Olympia 2012

Entrance to the ABA Olympia Book Fair

Entrance to the ABA Olympia Book Fair

Well – we  have a partial answer.  The four books by The Pitcher pictured on last week’s post were (very obviously and so predictably) the first to go at the Olympia fair – fellow exhibitor John Windle from San Francisco (who had read the blog the night before) simply and instantly marched up and bought them – sight unseen, price unasked.  “That’s a hex broken for you”, he said.  Charming man.  Very good bookseller.  ‘Nuff said.

Air, Light, Space.

Air, Light, Space.

The iron rule of the ‘last book in the box’ triumphantly vindicated.  And next to go was War with the Newts, which had also featured in an earlier post.   After that it admittedly tailed off a bit – rather more than a bit – no interest at all in Bulwer Lytton, G. P. R. James, Tennyson, or anyone else I’ve mentioned lately.  But many other things sold gently over the three days – so, for me, a wholly adequate if not outstanding fair.

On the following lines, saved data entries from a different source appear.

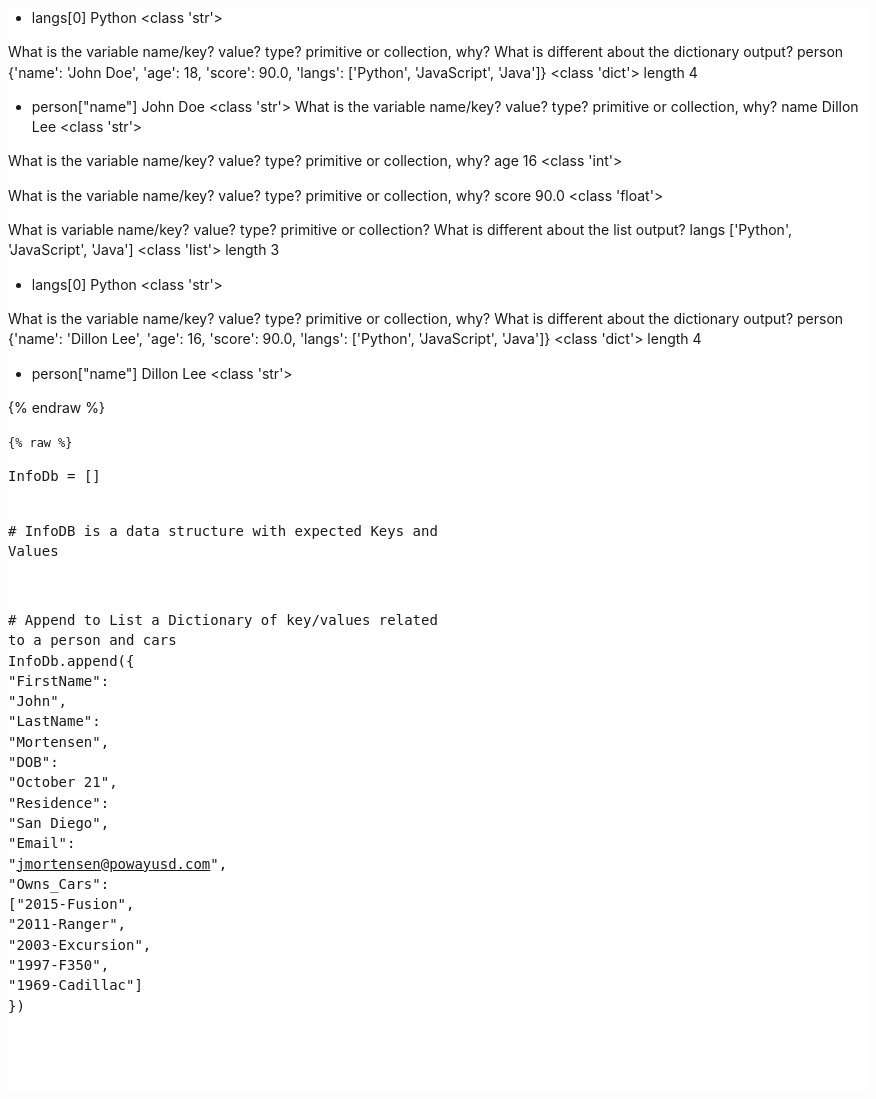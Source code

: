- langs[0] Python &lt;class &#39;str&#39;&gt;

What is the variable name/key? value? type? primitive or collection, why?
What is different about the dictionary output?
person {&#39;name&#39;: &#39;John Doe&#39;, &#39;age&#39;: 18, &#39;score&#39;: 90.0, &#39;langs&#39;: [&#39;Python&#39;, &#39;JavaScript&#39;, &#39;Java&#39;]} &lt;class &#39;dict&#39;&gt; length 4
- person[&#34;name&#34;] John Doe &lt;class &#39;str&#39;&gt;
What is the variable name/key? value? type? primitive or collection, why?
name Dillon Lee &lt;class &#39;str&#39;&gt;

What is the variable name/key? value? type? primitive or collection, why?
age 16 &lt;class &#39;int&#39;&gt;

What is the variable name/key? value? type? primitive or collection, why?
score 90.0 &lt;class &#39;float&#39;&gt;

What is variable name/key? value? type? primitive or collection?
What is different about the list output?
langs [&#39;Python&#39;, &#39;JavaScript&#39;, &#39;Java&#39;] &lt;class &#39;list&#39;&gt; length 3
- langs[0] Python &lt;class &#39;str&#39;&gt;

What is the variable name/key? value? type? primitive or collection, why?
What is different about the dictionary output?
person {&#39;name&#39;: &#39;Dillon Lee&#39;, &#39;age&#39;: 16, &#39;score&#39;: 90.0, &#39;langs&#39;: [&#39;Python&#39;, &#39;JavaScript&#39;, &#39;Java&#39;]} &lt;class &#39;dict&#39;&gt; length 4
- person[&#34;name&#34;] Dillon Lee &lt;class &#39;str&#39;&gt;
</pre>
</div>
</div>

</div>
</div>

</div>
    {% endraw %}

    {% raw %}
    
<div class="cell border-box-sizing code_cell rendered">
<div class="input">

<div class="inner_cell">
    <div class="input_area">
<div class=" highlight hl-ipython3"><pre><span></span><span class="n">InfoDb</span> <span class="o">=</span> <span class="p">[]</span>

<span class="c1"># InfoDB is a data structure with expected Keys and Values</span>

<span class="c1"># Append to List a Dictionary of key/values related to a person and cars</span>
<span class="n">InfoDb</span><span class="o">.</span><span class="n">append</span><span class="p">({</span>
    <span class="s2">&quot;FirstName&quot;</span><span class="p">:</span> <span class="s2">&quot;John&quot;</span><span class="p">,</span>
    <span class="s2">&quot;LastName&quot;</span><span class="p">:</span> <span class="s2">&quot;Mortensen&quot;</span><span class="p">,</span>
    <span class="s2">&quot;DOB&quot;</span><span class="p">:</span> <span class="s2">&quot;October 21&quot;</span><span class="p">,</span>
    <span class="s2">&quot;Residence&quot;</span><span class="p">:</span> <span class="s2">&quot;San Diego&quot;</span><span class="p">,</span>
    <span class="s2">&quot;Email&quot;</span><span class="p">:</span> <span class="s2">&quot;jmortensen@powayusd.com&quot;</span><span class="p">,</span>
    <span class="s2">&quot;Owns_Cars&quot;</span><span class="p">:</span> <span class="p">[</span><span class="s2">&quot;2015-Fusion&quot;</span><span class="p">,</span> <span class="s2">&quot;2011-Ranger&quot;</span><span class="p">,</span> <span class="s2">&quot;2003-Excursion&quot;</span><span class="p">,</span> <span class="s2">&quot;1997-F350&quot;</span><span class="p">,</span> <span class="s2">&quot;1969-Cadillac&quot;</span><span class="p">]</span>
<span class="p">})</span>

Much, much, better elsewhere.  Across the aisle were two new ABA members from the north of England – both first-timers at Olympia – Anthony Smithson (Keel Row Bookshop) and Neil Summersgill.  Both obviously very happy indeed at their first experience.  Tindley & Chapman next door were doing fine too.   And as I wandered round, the chorus of satisfaction was pretty well unanimous.  High praise for the new space in the National Hall – the lightness and airiness – the layout – the extra space on the stands – the looking at books by natural light.  Loading in and out as easy and simple as can be.  Plenty of porters.  The air-cooling system kept us comfortable even on a scorching day.  More than one overseas exhibitor took me aside to say how splendid it all looked, that London had palpably moved up a level, was now fully the equal of Paris or New York.  

A few quibbles of course – bound to be.  Public address system.  All too markable cream-coloured carpet in the booths.  A few stands a little over-exposed to the sun.  Lack of signage to the lavatories.  All readily fixed next time.  But as it all unfolded, it was clear that the fair overall had been an outstanding success.  It came through in the declared totals as we moved past last year’s three-day figure before the second day was done.  There are always little (and wholly legitimate) questions about how these results are calculated of course – the odd massive sale skewing the average – but then there always is the odd massive sale.  The reluctance of some exhibitors to submit even a wholly anonymous total.  A median figure rather than an average one might well be a better yardstick – ABA number-crunchers working on that.  But ABA secretary John Critchley assured me that he and his team had calculated the figures in precisely the same way as in previous years – the only way we can be certain of comparing like with like. 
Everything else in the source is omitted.